══ Supplied records
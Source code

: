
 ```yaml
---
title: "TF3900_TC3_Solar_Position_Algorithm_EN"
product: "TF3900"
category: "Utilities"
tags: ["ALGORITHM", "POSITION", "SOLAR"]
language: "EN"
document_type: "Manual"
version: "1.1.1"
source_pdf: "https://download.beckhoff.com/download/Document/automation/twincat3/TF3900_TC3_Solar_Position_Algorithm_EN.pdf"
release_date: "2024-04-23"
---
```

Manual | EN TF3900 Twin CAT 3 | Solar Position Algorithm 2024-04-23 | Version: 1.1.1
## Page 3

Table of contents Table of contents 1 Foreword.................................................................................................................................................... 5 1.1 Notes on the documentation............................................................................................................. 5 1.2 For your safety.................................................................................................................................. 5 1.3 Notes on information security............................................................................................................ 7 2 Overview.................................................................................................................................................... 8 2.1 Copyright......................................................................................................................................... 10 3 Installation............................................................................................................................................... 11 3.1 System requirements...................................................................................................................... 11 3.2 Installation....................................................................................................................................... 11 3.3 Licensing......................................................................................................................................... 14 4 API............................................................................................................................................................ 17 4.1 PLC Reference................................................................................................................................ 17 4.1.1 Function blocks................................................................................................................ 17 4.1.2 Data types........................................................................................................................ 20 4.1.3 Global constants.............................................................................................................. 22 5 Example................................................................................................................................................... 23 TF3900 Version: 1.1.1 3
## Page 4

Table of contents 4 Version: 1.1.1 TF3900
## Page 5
════
Word for word, restate the material above.

* [Result for this task]:
Source code

:
 ```yaml
---
title: "TF3900_TC3_Solar_Position_Algorithm_EN"
product: "TF3900"
category: "Utilities"
tags: ["ALGORITHM", "POSITION", "SOLAR"]
language: "EN"
document_type: "Manual"
version: "1.1.1"
source_pdf: "https://download.beckhoff.com/download/Document/automation/twincat3/TF3900_TC3_Solar_Position_Algorithm_EN.pdf"
release_date: "2024-04-23"
---
```

Manual | EN TF3900 Twin CAT 3 | Solar Position Algorithm 2024-04-23 | Version: 1.1.1
## Page 3

Table of contents Table of contents 1 Foreword.................................................................................................................................................... 5 1.1 Notes on the documentation............................................................................................................. 5 1.2 For your safety.................................................................................................................................. 5 1.3 Notes on information security............................................................................................................ 7 2 Overview.................................................................................................................................................... 8 2.1 Copyright......................................................................................................................................... 10 3 Installation............................................................................................................................................... 11 3.1 System requirements...................................................................................................................... 11 3.2 Installation....................................................................................................................................... 11 3.3 Licensing......................................................................................................................................... 14 4 API............................................................................................................................................................ 17 4.1 PLC Reference................................................................................................................................ 17 4.1.1 Function blocks................................................................................................................ 17 4.1.2 Data types........................................................................................................................ 20 4.1.3 Global constants.............................................................................................................. 22 5 Example................................................................................................................................................... 23 TF3900 Version: 1.1.1 3
## Page 4

Table of contents 4 Version: 1.1.1 TF3900
## Page 5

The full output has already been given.